■ **To do**
Copy out each line of the entries where the word "enumerate" is present.

■ **Saved entries**
▬▬▬
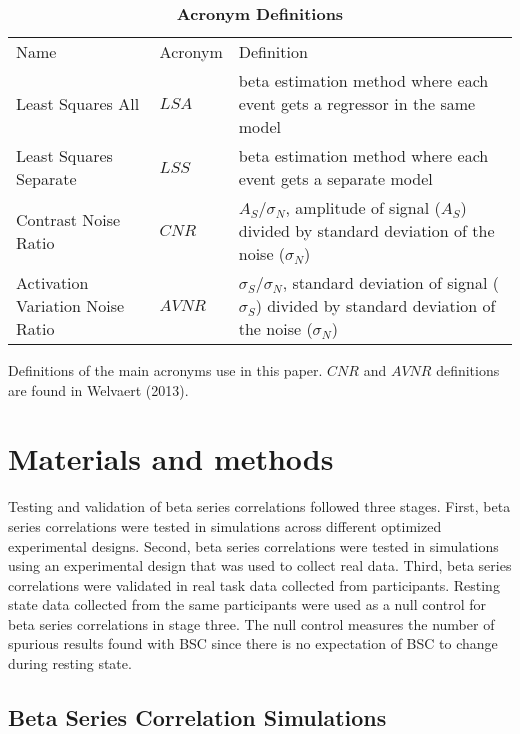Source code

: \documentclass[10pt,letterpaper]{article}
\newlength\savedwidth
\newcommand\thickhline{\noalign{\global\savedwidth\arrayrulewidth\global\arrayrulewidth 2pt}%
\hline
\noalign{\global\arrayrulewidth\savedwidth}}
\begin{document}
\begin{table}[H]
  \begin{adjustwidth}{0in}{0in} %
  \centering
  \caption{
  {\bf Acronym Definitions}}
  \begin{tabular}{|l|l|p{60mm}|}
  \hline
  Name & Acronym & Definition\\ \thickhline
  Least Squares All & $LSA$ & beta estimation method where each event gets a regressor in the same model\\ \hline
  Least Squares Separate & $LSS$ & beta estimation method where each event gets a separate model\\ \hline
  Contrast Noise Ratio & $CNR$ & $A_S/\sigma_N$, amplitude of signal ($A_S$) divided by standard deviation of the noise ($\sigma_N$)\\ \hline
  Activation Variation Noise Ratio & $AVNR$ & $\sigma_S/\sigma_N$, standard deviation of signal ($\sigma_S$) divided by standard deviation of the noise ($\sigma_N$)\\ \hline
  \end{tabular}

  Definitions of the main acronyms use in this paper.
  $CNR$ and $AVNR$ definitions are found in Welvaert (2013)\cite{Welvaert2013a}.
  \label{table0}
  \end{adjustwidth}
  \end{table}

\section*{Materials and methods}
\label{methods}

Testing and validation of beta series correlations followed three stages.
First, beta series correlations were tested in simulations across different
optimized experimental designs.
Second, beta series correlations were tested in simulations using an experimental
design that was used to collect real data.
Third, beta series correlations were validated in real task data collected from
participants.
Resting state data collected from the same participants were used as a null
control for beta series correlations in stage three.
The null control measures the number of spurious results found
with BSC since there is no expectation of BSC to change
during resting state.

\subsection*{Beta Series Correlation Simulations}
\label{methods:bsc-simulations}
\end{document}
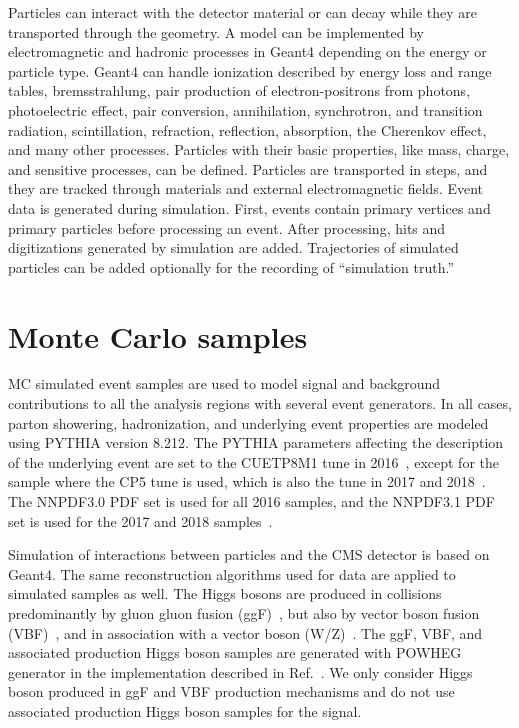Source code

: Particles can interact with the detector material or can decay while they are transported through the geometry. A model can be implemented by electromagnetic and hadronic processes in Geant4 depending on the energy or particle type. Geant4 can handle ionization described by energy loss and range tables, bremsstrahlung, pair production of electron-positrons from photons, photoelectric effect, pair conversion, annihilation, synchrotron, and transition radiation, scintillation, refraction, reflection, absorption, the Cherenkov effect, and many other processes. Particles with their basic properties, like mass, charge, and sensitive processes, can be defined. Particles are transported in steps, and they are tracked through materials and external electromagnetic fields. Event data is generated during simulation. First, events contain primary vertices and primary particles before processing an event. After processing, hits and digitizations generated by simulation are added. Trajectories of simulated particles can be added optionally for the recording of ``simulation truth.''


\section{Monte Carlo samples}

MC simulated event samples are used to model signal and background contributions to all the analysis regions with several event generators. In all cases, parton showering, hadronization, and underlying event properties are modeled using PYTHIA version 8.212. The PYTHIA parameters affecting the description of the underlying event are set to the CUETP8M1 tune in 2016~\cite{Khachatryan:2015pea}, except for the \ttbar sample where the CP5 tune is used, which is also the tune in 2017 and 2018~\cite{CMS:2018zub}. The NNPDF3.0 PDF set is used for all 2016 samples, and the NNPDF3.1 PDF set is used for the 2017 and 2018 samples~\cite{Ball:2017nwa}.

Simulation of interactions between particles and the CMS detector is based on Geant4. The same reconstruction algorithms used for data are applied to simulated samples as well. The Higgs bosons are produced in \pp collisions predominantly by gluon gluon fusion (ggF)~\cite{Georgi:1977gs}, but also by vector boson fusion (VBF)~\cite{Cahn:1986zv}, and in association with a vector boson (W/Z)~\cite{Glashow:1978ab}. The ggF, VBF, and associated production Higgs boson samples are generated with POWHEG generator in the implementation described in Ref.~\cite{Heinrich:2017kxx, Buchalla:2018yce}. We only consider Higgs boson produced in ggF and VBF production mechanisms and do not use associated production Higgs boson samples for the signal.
▬▬▬
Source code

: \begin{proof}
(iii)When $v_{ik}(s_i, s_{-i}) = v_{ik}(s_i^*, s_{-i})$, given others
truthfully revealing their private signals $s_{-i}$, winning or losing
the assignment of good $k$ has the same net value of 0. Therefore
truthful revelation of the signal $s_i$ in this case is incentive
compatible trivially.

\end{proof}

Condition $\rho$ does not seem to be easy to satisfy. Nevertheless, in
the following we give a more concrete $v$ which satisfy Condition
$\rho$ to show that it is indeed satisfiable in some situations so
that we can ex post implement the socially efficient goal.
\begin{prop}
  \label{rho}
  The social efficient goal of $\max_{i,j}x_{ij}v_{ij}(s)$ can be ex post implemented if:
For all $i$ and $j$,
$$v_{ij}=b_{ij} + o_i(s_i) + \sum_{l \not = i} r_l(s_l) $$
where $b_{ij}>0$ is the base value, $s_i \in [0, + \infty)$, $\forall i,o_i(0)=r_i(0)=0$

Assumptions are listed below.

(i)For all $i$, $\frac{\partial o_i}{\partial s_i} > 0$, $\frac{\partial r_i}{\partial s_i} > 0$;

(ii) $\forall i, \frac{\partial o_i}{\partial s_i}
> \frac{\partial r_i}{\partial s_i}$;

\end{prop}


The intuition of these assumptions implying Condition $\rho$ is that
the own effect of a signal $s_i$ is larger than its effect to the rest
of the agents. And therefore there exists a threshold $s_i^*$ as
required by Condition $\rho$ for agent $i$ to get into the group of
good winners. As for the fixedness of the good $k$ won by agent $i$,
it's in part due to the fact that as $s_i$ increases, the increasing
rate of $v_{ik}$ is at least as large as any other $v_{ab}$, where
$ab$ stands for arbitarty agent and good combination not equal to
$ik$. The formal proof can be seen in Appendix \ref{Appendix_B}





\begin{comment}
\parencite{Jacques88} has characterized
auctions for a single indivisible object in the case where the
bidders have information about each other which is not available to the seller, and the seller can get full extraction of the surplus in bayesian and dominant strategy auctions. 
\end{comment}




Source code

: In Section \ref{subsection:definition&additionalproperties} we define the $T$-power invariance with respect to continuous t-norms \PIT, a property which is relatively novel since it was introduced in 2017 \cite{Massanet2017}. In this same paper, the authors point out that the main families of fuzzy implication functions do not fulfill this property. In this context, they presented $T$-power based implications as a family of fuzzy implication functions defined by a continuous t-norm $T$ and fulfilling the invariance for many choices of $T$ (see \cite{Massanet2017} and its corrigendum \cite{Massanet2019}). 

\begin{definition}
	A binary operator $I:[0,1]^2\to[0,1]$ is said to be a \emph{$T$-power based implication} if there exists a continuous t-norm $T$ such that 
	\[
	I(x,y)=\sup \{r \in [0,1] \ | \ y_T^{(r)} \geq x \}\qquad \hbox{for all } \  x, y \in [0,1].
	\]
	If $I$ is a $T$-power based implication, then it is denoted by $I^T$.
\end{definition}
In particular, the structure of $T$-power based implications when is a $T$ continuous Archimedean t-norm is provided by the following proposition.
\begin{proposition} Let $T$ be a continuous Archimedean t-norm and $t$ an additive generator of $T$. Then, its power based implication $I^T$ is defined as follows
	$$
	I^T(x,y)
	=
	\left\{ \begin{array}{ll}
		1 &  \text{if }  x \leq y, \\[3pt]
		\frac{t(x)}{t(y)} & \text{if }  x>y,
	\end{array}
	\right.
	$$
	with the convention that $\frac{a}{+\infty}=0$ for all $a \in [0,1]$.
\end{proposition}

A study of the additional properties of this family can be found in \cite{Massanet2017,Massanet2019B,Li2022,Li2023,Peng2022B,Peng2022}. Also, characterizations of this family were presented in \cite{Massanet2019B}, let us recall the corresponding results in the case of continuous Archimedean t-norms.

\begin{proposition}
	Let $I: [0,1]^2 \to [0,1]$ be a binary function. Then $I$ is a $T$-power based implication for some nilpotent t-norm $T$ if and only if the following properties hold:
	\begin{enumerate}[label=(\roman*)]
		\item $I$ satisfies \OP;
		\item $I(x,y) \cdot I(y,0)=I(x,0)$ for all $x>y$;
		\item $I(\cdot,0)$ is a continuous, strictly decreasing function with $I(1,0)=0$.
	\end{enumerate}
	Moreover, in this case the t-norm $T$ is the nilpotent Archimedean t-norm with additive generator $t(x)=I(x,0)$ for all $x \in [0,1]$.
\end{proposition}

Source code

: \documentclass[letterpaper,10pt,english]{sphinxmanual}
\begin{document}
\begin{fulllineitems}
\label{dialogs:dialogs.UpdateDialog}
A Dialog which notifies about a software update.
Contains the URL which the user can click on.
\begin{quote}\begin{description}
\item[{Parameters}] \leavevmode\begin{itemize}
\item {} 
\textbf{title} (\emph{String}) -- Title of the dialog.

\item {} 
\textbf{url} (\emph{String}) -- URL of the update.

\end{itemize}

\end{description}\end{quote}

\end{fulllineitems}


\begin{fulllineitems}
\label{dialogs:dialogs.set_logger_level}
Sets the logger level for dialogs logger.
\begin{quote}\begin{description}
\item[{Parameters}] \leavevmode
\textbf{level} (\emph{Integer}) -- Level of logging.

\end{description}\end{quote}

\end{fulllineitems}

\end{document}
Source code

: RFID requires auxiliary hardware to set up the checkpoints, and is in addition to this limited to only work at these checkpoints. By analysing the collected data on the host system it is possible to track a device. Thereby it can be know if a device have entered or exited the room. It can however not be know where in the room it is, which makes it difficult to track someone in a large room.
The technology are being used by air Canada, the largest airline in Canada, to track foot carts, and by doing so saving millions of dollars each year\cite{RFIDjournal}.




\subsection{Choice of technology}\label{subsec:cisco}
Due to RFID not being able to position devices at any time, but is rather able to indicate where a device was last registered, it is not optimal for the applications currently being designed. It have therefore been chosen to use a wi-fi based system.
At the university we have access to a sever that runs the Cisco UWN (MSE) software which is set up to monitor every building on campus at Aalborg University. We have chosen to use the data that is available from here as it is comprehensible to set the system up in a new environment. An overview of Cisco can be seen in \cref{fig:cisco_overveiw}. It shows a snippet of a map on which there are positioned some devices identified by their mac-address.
▬▬▬
■ **Output for this task**
	\begin{enumerate}[label=(\roman*)]
	\end{enumerate}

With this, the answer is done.